Selon Frank Nilsen, directeur du placement et du recrutement pour les officiers de navigation de Royal Caribbean International, l’avenir s’annonce très prometteur pour les Québécois dans l’industrie des croisières. Parlez-en à Jean-Maxime Chenard, un autre diplômé de l’Institut Maritime du Québec, de la promotion 2003, qui a été nommé 1er officier de pont à bord du Radiance of the Seas. Durant ses quarts de travail, il s’occupe principalement de la navigation sécuritaire du navire. En plus de ses tâches à la passerelle, il doit s’assurer avec d’autres officiers du bon maintien des équipements de navigation et participer éventuellement à la lutte contre l’incendie. En cas d’urgence à bord, il occupe un poste majeur au sein d’une des équipes chargées de la sécurité du navire et de ses passagers. Jean-Maxime Chenard croit que grâce à la formation rigoureuse qu’ils ont reçue, les officiers québécois sont bien vu car ils prennent leur travail très au sérieux, sont à l’aise avec l’utilisation de systèmes complexes de gestion, aident à créer une ambiancede travail détendue, ont une faible tolérance à l’incertitude et affichent un franc-parler qui facilite la gestion de situations difficiles. Ce n’est pas tout. Quelque 250 membres d’équipage de Royal Caribbean International encadrent et divertissent les moins de 18 ans qui, en période de pointe, peuvent représenter le quart des passagers. Pas moins de 20 % d’entre eux sont canadiens, et 35 % des postes de direction du département jeunesse sont occupés par des gens du pays et de la province.

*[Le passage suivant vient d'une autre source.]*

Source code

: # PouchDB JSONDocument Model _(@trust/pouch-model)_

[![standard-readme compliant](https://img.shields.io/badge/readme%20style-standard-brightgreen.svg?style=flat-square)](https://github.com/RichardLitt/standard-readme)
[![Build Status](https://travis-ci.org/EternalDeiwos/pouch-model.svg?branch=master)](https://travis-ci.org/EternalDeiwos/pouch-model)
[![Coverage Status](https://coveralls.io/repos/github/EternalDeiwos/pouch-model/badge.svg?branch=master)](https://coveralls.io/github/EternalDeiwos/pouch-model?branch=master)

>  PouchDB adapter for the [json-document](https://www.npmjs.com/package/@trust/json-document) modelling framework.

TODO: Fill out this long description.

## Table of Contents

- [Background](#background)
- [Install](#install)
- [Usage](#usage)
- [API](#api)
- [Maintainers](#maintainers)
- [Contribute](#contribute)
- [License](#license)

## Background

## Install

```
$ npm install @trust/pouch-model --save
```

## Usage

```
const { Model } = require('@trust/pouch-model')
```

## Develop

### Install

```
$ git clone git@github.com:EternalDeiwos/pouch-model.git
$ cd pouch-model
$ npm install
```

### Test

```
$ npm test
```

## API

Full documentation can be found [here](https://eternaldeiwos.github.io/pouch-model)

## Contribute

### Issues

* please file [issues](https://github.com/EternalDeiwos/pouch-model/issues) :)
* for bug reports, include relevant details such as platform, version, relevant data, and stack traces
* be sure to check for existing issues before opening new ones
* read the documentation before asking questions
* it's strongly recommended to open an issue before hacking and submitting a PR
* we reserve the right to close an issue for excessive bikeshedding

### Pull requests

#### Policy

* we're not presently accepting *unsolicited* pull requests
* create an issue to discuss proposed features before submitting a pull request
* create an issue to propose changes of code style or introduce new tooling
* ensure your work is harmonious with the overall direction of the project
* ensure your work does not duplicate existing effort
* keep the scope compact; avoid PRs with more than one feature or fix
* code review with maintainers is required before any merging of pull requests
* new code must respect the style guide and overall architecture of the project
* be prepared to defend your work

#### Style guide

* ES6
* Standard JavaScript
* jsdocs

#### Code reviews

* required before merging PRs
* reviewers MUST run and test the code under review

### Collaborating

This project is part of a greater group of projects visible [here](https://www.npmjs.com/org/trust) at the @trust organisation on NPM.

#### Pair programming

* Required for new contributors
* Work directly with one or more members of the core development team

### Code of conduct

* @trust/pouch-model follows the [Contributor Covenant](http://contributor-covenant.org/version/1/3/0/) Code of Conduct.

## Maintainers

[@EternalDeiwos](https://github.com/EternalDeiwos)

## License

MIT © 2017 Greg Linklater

Un autre bel exemple de réussite au sein de l’industrie des croisières est le parcours de la montréalaise Michelle McGregor. En 15 ans à bord de différents navires de croisière, elle a occupé de nombreux postes dans le département hôtelier à la division des services aux passagers. Depuis deux ans, elle gère l’île privée de Royal Caribbean International aux Bahamas, CocoCay. L’île fait partie de l’itinéraire de plusieurs navires de la compagnie qui s’y arrêtent le temps d’une journée. L’île peut accueillir jusqu’à 4 500 passagers en même temps. Inutile de dire que Michelle McGregor est fort occupée pendant les deux périodes de trois mois qu’elle passe chaque année sur «son» île. Elle a souvent eu l’occasion de constater que les Canadiens sont des employés fort prisés dans le département hôtelier, car ils sont imprégnés de la culture américaine dont fait partie la grande majorité de la clientèle des navires de croisière.
Lors de vos prochaines rencontres à bord d’un navire de croisière, portez attention au pays d’origine des membres d’équipage. Vous rencontrerez certainement des Canadiens et des Québécois!